The connective point — the reason this belongs on a crypto-policy beat and not just a banking one — is that stablecoins are now sitting inside other crypto products. An actively managed crypto ETF can hold a stablecoin sleeve; settlement rails increasingly clear in dollar-pegged tokens. Every one of those uses inherits whatever AML and sanctions regime the FDIC, OCC, and their peers finalize. So a rule that reads like dry compliance plumbing is in fact upstream of a large and growing share of the crypto economy. Follow the compliance obligation, not the marketing, and this proposal is one of the more important documents in the 2026 stablecoin file.
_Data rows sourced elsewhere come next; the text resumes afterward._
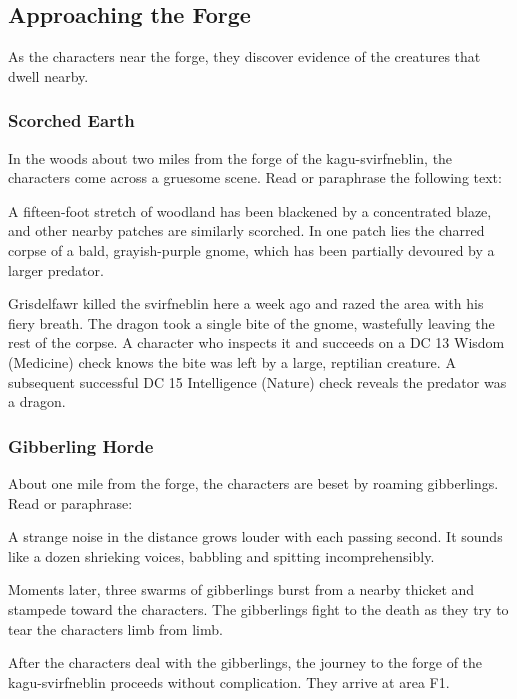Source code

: \documentclass[10pt,a4paper,twoside,bg=print,twocolumn,openany,nodeprecatedcode]{dndbook}
\begin{document}
\subsection{Approaching the Forge}
As the characters near the forge, they discover evidence of the creatures that dwell nearby.

\subsubsection{Scorched Earth}
In the woods about two miles from the forge of the kagu-svirfneblin, the characters come across a gruesome scene. Read or paraphrase the following text:

\begin{DndReadAloud}{}
A fifteen-foot stretch of woodland has been blackened by a concentrated blaze, and other nearby patches are similarly scorched. In one patch lies the charred corpse of a bald, grayish-purple gnome, which has been partially devoured by a larger predator.

\end{DndReadAloud}

Grisdelfawr killed the svirfneblin here a week ago and razed the area with his fiery breath. The dragon took a single bite of the gnome, wastefully leaving the rest of the corpse. A character who inspects it and succeeds on a DC 13 Wisdom (Medicine) check knows the bite was left by a large, reptilian creature. A subsequent successful DC 15 Intelligence (Nature) check reveals the predator was a dragon.

\subsubsection{Gibberling Horde}
About one mile from the forge, the characters are beset by roaming gibberlings. Read or paraphrase:

\begin{DndReadAloud}{}
A strange noise in the distance grows louder with each passing second. It sounds like a dozen shrieking voices, babbling and spitting incomprehensibly.

\end{DndReadAloud}

Moments later, three swarms of gibberlings burst from a nearby thicket and stampede toward the characters. The gibberlings fight to the death as they try to tear the characters limb from limb.

After the characters deal with the gibberlings, the journey to the forge of the kagu-svirfneblin proceeds without complication. They arrive at area F1.
\end{document}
There is also a structural tension in this proposal worth naming plainly. Bank Secrecy Act compliance was built around the idea that a regulated institution sits at a chokepoint and can stop a transaction before it settles. On a public blockchain, settlement is often fast and irreversible, and the issuer frequently is not in the path of a given transfer at all — two wallets can transact a stablecoin without the issuer's involvement once the tokens are in circulation. That means the FDIC's framework will have to grapple with where, realistically, an issuer can intervene: at mint, at redemption, through the ability to freeze or burn tokens at flagged addresses, and through monitoring it can actually perform. The strongest version of this rule will be specific about those control points rather than importing bank-style expectations wholesale; the weakest version would demand monitoring the issuer has no technical means to deliver. Which way the final rule leans is the single most important thing for issuers to watch, because it determines whether compliance is achievable or merely aspirational.
The discipline, as always, is to report what the record says. The FDIC has proposed BSA and sanctions compliance standards for the stablecoin issuers it supervises under the GENIUS Act. It has not yet finalized them. The substance to watch is the calibration — and the comment period is where that gets decided.